The D3 activities shown in Figs. 5Go, 7Go, and 8Go and in Table 3Go were measured in the Rotterdam laboratory. The fewer determinations performed in the Madrid laboratory with a different methodology fully supported these findings, including the different correlations that have been described here.


    Discussion
 Top
 Abstract
 Introduction
 Materials and Methods
 Results
 Discussion
 References
 
Studies using the rat as an animal model have shown that fetal and neonatal hypothyroidism lead to multiple structural, functional, and biochemical alterations of brain development (see reviews in Refs.38, 50, 51). These studies, together with clinical evidence for the effects of maternal hypothyroxinemia on brain development (for review see Ref.1), indicate the importance of a tightly regulated thyroid hormone bioavailability during brain development. Iodothyronine deiodination contributes to this regulation. In this study we determined local iodothyronine levels and deiodinase activities in different brain regions at different stages of development to evaluate the possible contribution of the different deiodinases in controlling local T3 availability in the human developing brain.

As already pointed out previously, it is quite likely that the changes in the concentrations of T4, T3, and rT3 observed with the samples of the fetuses from normal mothers reflect the true ontogenic profile for different areas of the human brain. They are quite different for the different areas studied and cannot be predicted from the changes found in the fetal circulation. Obviously we cannot exclude that there are also differences within each area related to cellular heterogeneity and different timing of maturational events in each structure, but this point cannot yet be adequately resolved with the sensitivity of presently available techniques. A similar comment might also be pertinent for the D2 and D3 activities here reported.

The changes found in some areas before midgestation appear to merit closer attention. The highest T4 and rT3 concentrations were observed in the choroid plexus. T4 increased significantly with PMA, despite little change in the low T3 concentrations; indeed, the T3/T4 and rT3/T4 ratios were decreasing with PMA. The lack of increase in the concentration of T3 is also rather striking when we consider that the D2 activities were among the highest. This could not be attributed to high D3 activities because these were very low. However, it should be realized that the deiodination rates measured under in vitro conditions may not represent deiodination taking place in vivo. It is possible that only a small proportion of the total T4 we have measured in the choroid plexus samples is actually available intracellularly for deiodination by D2 and D3: most of it is likely to be bound by transthyretin, which is already synthesized in the human CP long before 13 wk PMA (52). Despite the fact that transport of T4 from the plasma to the brain is normal in transthyretin-null mice (53), the CP is considered to be important for the transport of T4 into the brain. The transthyretin that is synthesized in the CP epithelial cells would either transfer T4 from the epithelial cells to the cerebrospinal fluid or facilitate its passage after the transthyretin is excreted into the cerebrospinal fluid (54). The amounts of substrate iodothyronines actually reaching D2 and D3 deiodination sites may well be much lower than expected from the total concentrations. It is therefore likely that in this unique and morphologically heterogeneous structure mechanisms other than deiodination, such as thyroid hormone transport, are more important for the regulation of intracellular thyroid hormone levels.

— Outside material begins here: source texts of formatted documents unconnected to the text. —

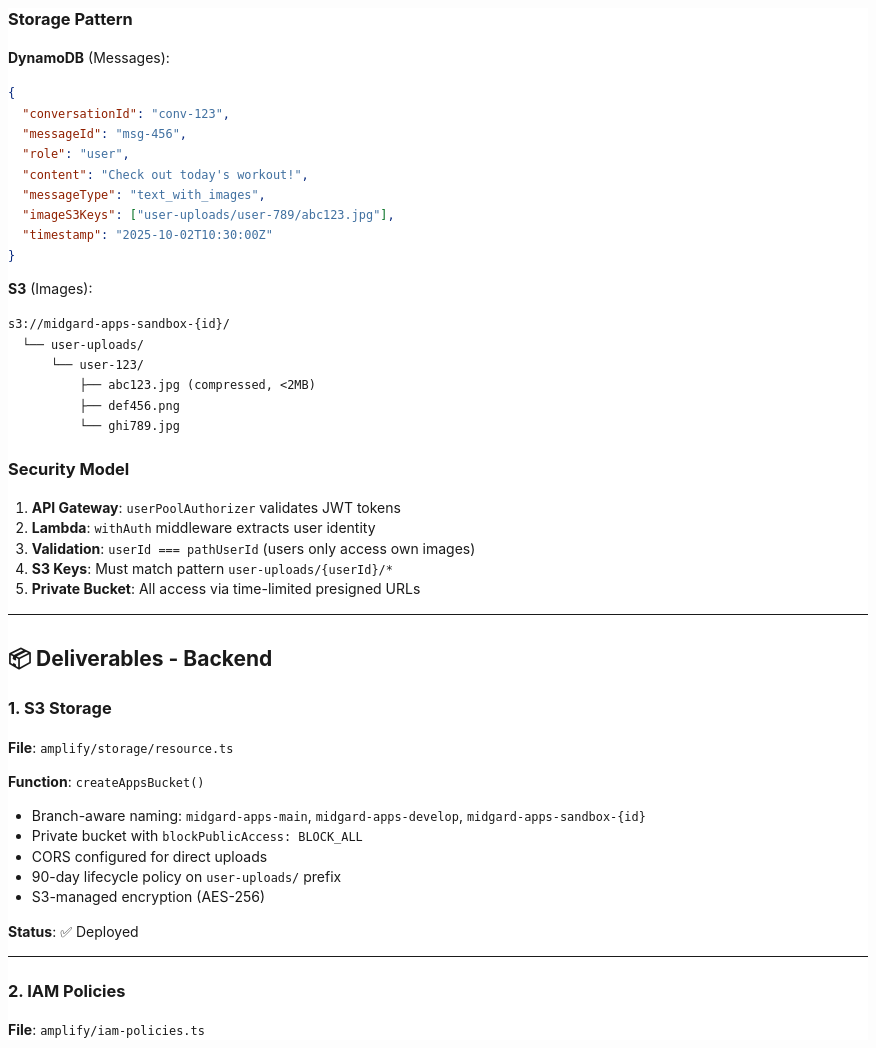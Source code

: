 ### Storage Pattern
**DynamoDB** (Messages):
```json
{
  "conversationId": "conv-123",
  "messageId": "msg-456",
  "role": "user",
  "content": "Check out today's workout!",
  "messageType": "text_with_images",
  "imageS3Keys": ["user-uploads/user-789/abc123.jpg"],
  "timestamp": "2025-10-02T10:30:00Z"
}
```

**S3** (Images):
```
s3://midgard-apps-sandbox-{id}/
  └── user-uploads/
      └── user-123/
          ├── abc123.jpg (compressed, <2MB)
          ├── def456.png
          └── ghi789.jpg
```

### Security Model
1. **API Gateway**: `userPoolAuthorizer` validates JWT tokens
2. **Lambda**: `withAuth` middleware extracts user identity
3. **Validation**: `userId === pathUserId` (users only access own images)
4. **S3 Keys**: Must match pattern `user-uploads/{userId}/*`
5. **Private Bucket**: All access via time-limited presigned URLs

---

## 📦 Deliverables - Backend

### 1. S3 Storage
**File**: `amplify/storage/resource.ts`

**Function**: `createAppsBucket()`
- Branch-aware naming: `midgard-apps-main`, `midgard-apps-develop`, `midgard-apps-sandbox-{id}`
- Private bucket with `blockPublicAccess: BLOCK_ALL`
- CORS configured for direct uploads
- 90-day lifecycle policy on `user-uploads/` prefix
- S3-managed encryption (AES-256)

**Status**: ✅ Deployed

---

### 2. IAM Policies
**File**: `amplify/iam-policies.ts`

The largest increase in T3 concentration up to midgestation was observed in the CC, which appeared to continue even when the T4 concentrations were no longer increasing. As a result, the cortex T3/T4 ratio increased throughout this period, in contrast to the serum T3/T4 ratio, which tended to decrease. On the contrary, rT3 concentrations and rT3/T4 ratios were decreasing during the same developmental period. Thus, both the changes in T3 and rT3 concentrations were consistent with the findings that D2 activities were clearly detectable by 13 wk PMA, and D3 activities were the lowest found in the present study. We cannot exclude that other regulatory mechanisms are also involved in determining the concentration of T3 in the CC. The changes described here for the CC up to midgestation are consistent with previous findings by others (8, 16, 17), showing that both T3 and thyroid hormone receptor concentrations are increasing in the human brain between 8 and 18 wk PMA: at 13 wk gestation T3 concentrations in the cortex had already reached 60% of adult values. D2 and D3 activities have also been previously reported in the human CC by 11–14 wk PMA (55). We point out that the present T3 concentrations in the human CC are comparable with those reported in adults: 1.5–2.2 pmol T3/g (1.0–1.4 ng T3/g) (18, 56). The fetal D2 activities are actually much higher than reported in the adult cortex (~8 fmol/h·mg protein) (18). The ontogenic changes of T4, T3, and D2 observed in the present study are in conceptual agreement with those reported for the rat brain (46, 49); between 18 and 22 d of gestation, there is a 4-fold increase in D2 activity, a 10-fold increase in T4 concentrations, and an 18-fold increase in T3 concentrations in rat CC.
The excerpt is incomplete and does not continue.